The Association of Professional Financial Advisers has commended the FAMR’s recognition that part of the problem includes regulatory costs imposed on financial advisers, along with the impact of the regulatory framework.

In response to the Financial Advice Market Review input paper, which was launched by HM Treasury and the FCA on Monday (12 October), Apfa said the government should focus on ways to reduce the cost of giving advice.

It said this could first be done by addressing the problem of liabilities faced by financial advice firms and the cost this involves, and secondly by reducing the cost of regulation.

Chris Hannant, director general of Apfa, said: “I am pleased to see that the points we have been making are been listened to, as the options being considered include a long-stop and reducing the cost of providing advice.

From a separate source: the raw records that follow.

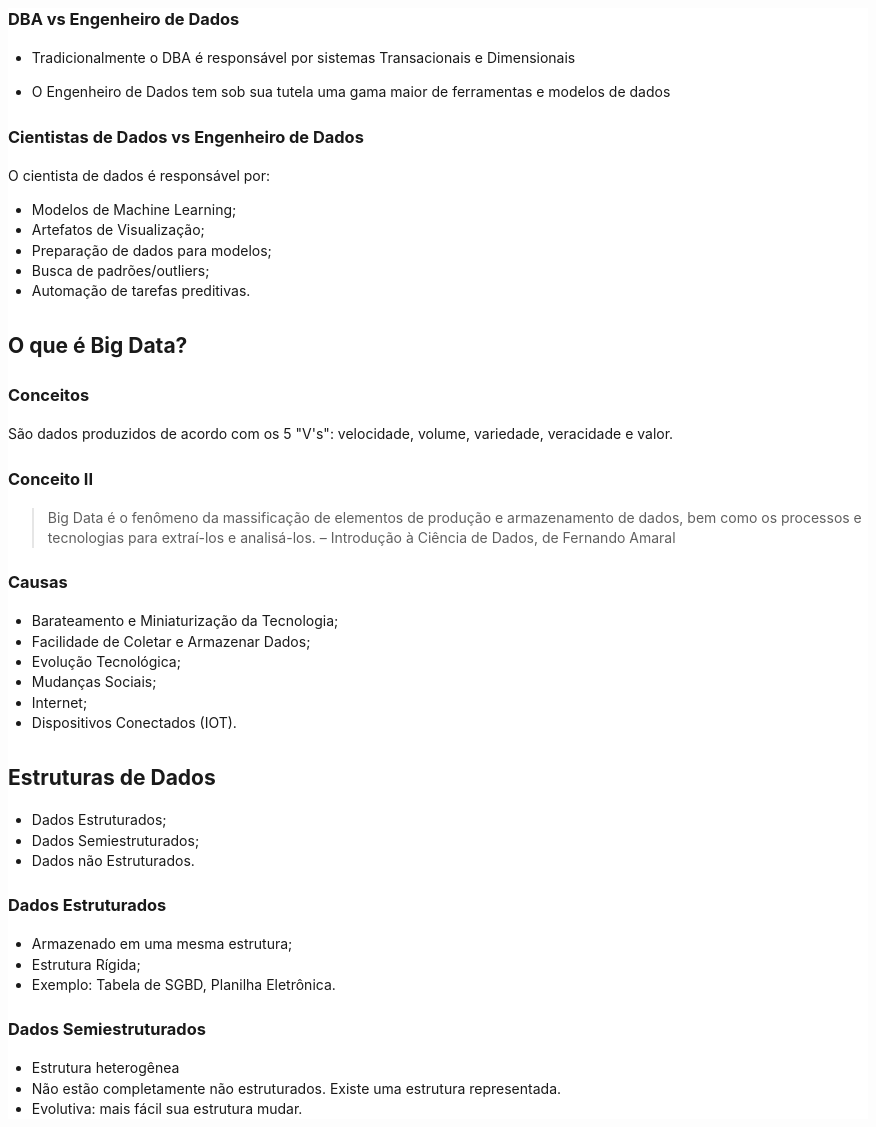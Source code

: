 ### DBA vs Engenheiro de Dados

- Tradicionalmente o DBA é responsável por sistemas Transacionais e Dimensionais

- O Engenheiro de Dados tem sob sua tutela uma gama maior de ferramentas e modelos de dados

### Cientistas de Dados vs Engenheiro de Dados

O cientista de dados é responsável por:

- Modelos de Machine Learning;
- Artefatos de Visualização;
- Preparação de dados para modelos;
- Busca de padrões/outliers;
- Automação de tarefas preditivas.

## O que é Big Data?

### Conceitos

São dados produzidos de acordo com os 5 "V's": velocidade, volume, variedade, veracidade e valor.

### Conceito II

> Big Data é o fenômeno da massificação de elementos de produção e armazenamento de dados, bem como os processos e tecnologias para extraí-los e analisá-los.
– Introdução à Ciência de Dados, de Fernando Amaral

### Causas

- Barateamento e Miniaturização da Tecnologia;
- Facilidade de Coletar e Armazenar Dados;
- Evolução Tecnológica;
- Mudanças Sociais;
- Internet;
- Dispositivos Conectados (IOT).

## Estruturas de Dados

- Dados Estruturados;
- Dados Semiestruturados;
- Dados não Estruturados.

### Dados Estruturados

- Armazenado em uma mesma estrutura;
- Estrutura Rígida;
- Exemplo: Tabela de SGBD, Planilha Eletrônica.

### Dados Semiestruturados

- Estrutura heterogênea
- Não estão completamente não estruturados. Existe uma estrutura representada.
- Evolutiva: mais fácil sua estrutura mudar.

“A driving factor for the focus on ever higher net worth individuals has been the rising cost of being in the advice business, so part of the solution must be to reduce the cost of giving advice.

“The growth of a compensation culture has led to a considerable impact on advice firms with the cumulative effect of Financial Ombudsman Service compensation, Financial Services Compensation Scheme levies and professional indemnity insurance.

“These costs not only are passed on to consumers, but also prevent firms from investing in greater capacity, expanding and innovating.

“A balanced and comprehensive safety net needs to be designed involving the introduction of a long-stop and reform of the Fos and FSCS.”

The review will consider a single longstop or introducing varied limitation periods linked to the terms of products.

For example, differential time limits which reflect the nature of products or advice, so that liability extends for a longer period when it relates to longer-term products (for example, 25 years for a mortgage).

Enhanced professional indemnity insurance and a compensation fund that would pay out in the event of a justified claim older than 15 years against an individual firm, are also being considered.

Last month Mr Hannant told Financial Adviser that despite recent talk of insurance for advisers to cover their unlimited liability a 15-year limit is “still what we want”.

At the start of September Mr Hannant said the Financial Conduct Authority was more likely to lean towards an insurance solution to limit advisers never-ending liabilities, rather than support the 15-year long-stop.